EXERCISE »
If a line of the data below contains the string "marks", copy it into your answer.

RECORDS TO USE »
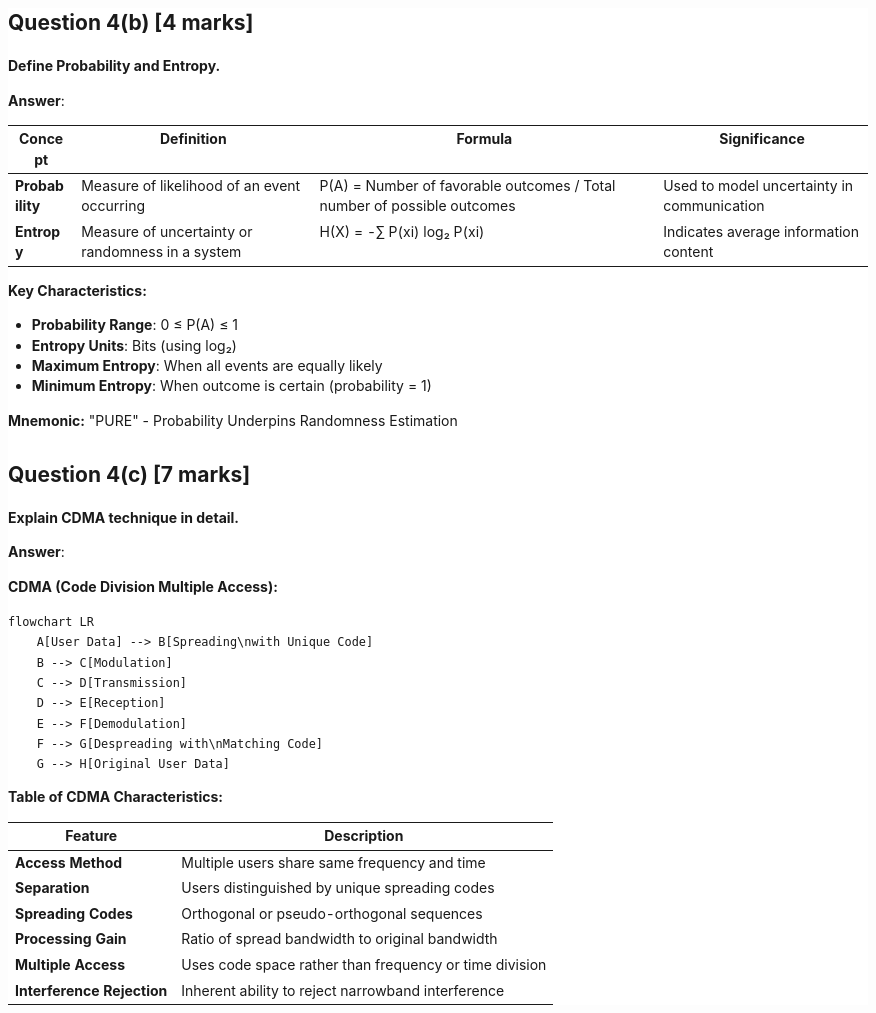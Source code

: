 ## Question 4(b) [4 marks]

**Define Probability and Entropy.**

**Answer**:

| Concept | Definition | Formula | Significance |
|---------|------------|---------|-------------|
| **Probability** | Measure of likelihood of an event occurring | P(A) = Number of favorable outcomes / Total number of possible outcomes | Used to model uncertainty in communication |
| **Entropy** | Measure of uncertainty or randomness in a system | H(X) = -∑ P(xi) log₂ P(xi) | Indicates average information content |

**Key Characteristics:**

- **Probability Range**: 0 ≤ P(A) ≤ 1
- **Entropy Units**: Bits (using log₂)
- **Maximum Entropy**: When all events are equally likely
- **Minimum Entropy**: When outcome is certain (probability = 1)

**Mnemonic:** "PURE" - Probability Underpins Randomness Estimation

## Question 4(c) [7 marks]

**Explain CDMA technique in detail.**

**Answer**:

**CDMA (Code Division Multiple Access):**

```mermaid
flowchart LR
    A[User Data] --> B[Spreading\nwith Unique Code]
    B --> C[Modulation]
    C --> D[Transmission]
    D --> E[Reception]
    E --> F[Demodulation]
    F --> G[Despreading with\nMatching Code]
    G --> H[Original User Data]
```

**Table of CDMA Characteristics:**

| Feature | Description |
|---------|-------------|
| **Access Method** | Multiple users share same frequency and time |
| **Separation** | Users distinguished by unique spreading codes |
| **Spreading Codes** | Orthogonal or pseudo-orthogonal sequences |
| **Processing Gain** | Ratio of spread bandwidth to original bandwidth |
| **Multiple Access** | Uses code space rather than frequency or time division |
| **Interference Rejection** | Inherent ability to reject narrowband interference |
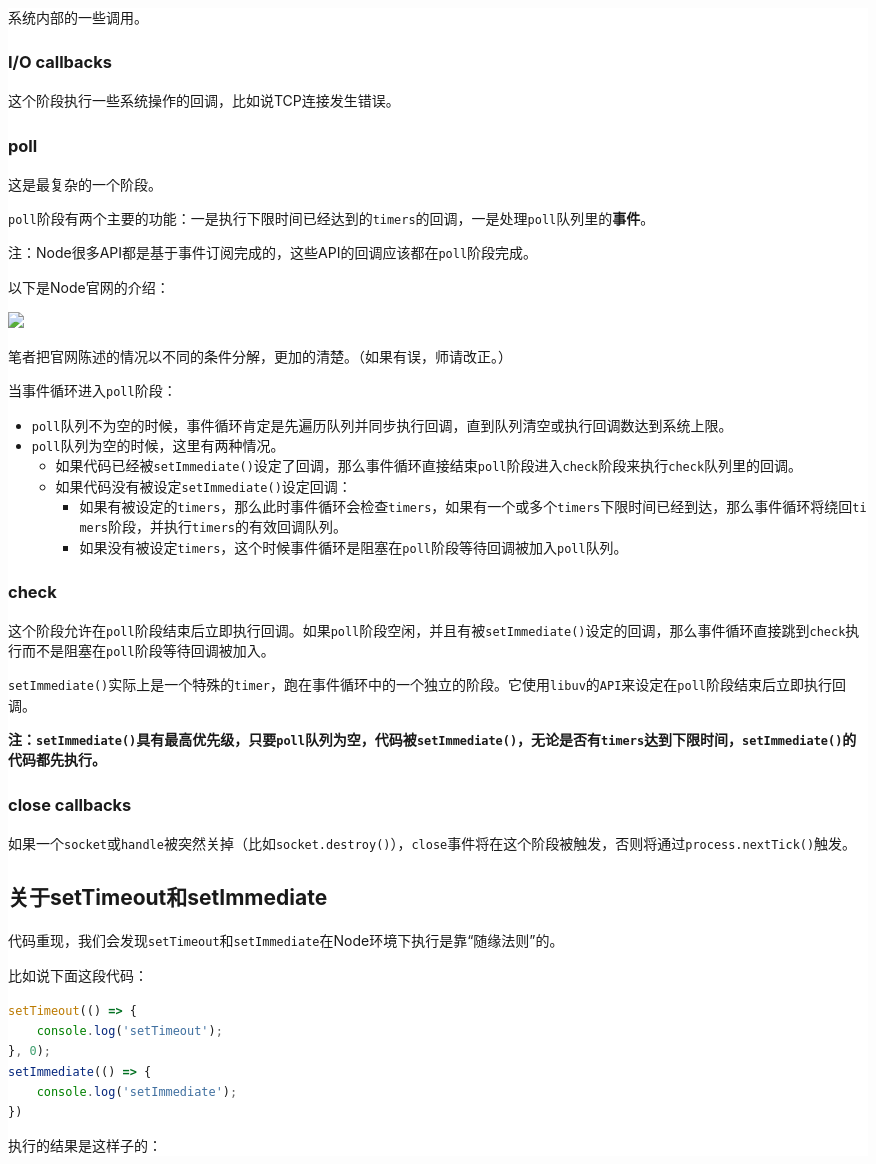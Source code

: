 系统内部的一些调用。

### I/O callbacks

这个阶段执行一些系统操作的回调，比如说TCP连接发生错误。

### poll

这是最复杂的一个阶段。

`poll`阶段有两个主要的功能：一是执行下限时间已经达到的`timers`的回调，一是处理`poll`队列里的**事件**。

注：Node很多API都是基于事件订阅完成的，这些API的回调应该都在`poll`阶段完成。

以下是Node官网的介绍：

![](http://oxybu3xjd.bkt.clouddn.com/18-2-2/76866942.jpg)

笔者把官网陈述的情况以不同的条件分解，更加的清楚。（如果有误，师请改正。）

当事件循环进入`poll`阶段：
- `poll`队列不为空的时候，事件循环肯定是先遍历队列并同步执行回调，直到队列清空或执行回调数达到系统上限。
- `poll`队列为空的时候，这里有两种情况。
    - 如果代码已经被`setImmediate()`设定了回调，那么事件循环直接结束`poll`阶段进入`check`阶段来执行`check`队列里的回调。
    - 如果代码没有被设定`setImmediate()`设定回调：
        - 如果有被设定的`timers`，那么此时事件循环会检查`timers`，如果有一个或多个`timers`下限时间已经到达，那么事件循环将绕回`timers`阶段，并执行`timers`的有效回调队列。
        - 如果没有被设定`timers`，这个时候事件循环是阻塞在`poll`阶段等待回调被加入`poll`队列。
    

### check

这个阶段允许在`poll`阶段结束后立即执行回调。如果`poll`阶段空闲，并且有被`setImmediate()`设定的回调，那么事件循环直接跳到`check`执行而不是阻塞在`poll`阶段等待回调被加入。

`setImmediate()`实际上是一个特殊的`timer`，跑在事件循环中的一个独立的阶段。它使用`libuv`的`API`来设定在`poll`阶段结束后立即执行回调。

**注：`setImmediate()`具有最高优先级，只要`poll`队列为空，代码被`setImmediate()`，无论是否有`timers`达到下限时间，`setImmediate()`的代码都先执行。**

### close callbacks

如果一个`socket`或`handle`被突然关掉（比如`socket.destroy()`），`close`事件将在这个阶段被触发，否则将通过`process.nextTick()`触发。

## 关于setTimeout和setImmediate

代码重现，我们会发现`setTimeout`和`setImmediate`在Node环境下执行是靠“随缘法则”的。

比如说下面这段代码：

```javascript
setTimeout(() => {
    console.log('setTimeout');
}, 0);
setImmediate(() => {
    console.log('setImmediate');
})
```
执行的结果是这样子的：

SOLUTION TO THIS EXERCISE »
: ## Question 4(b) [4 marks]
## Question 4(c) [7 marks]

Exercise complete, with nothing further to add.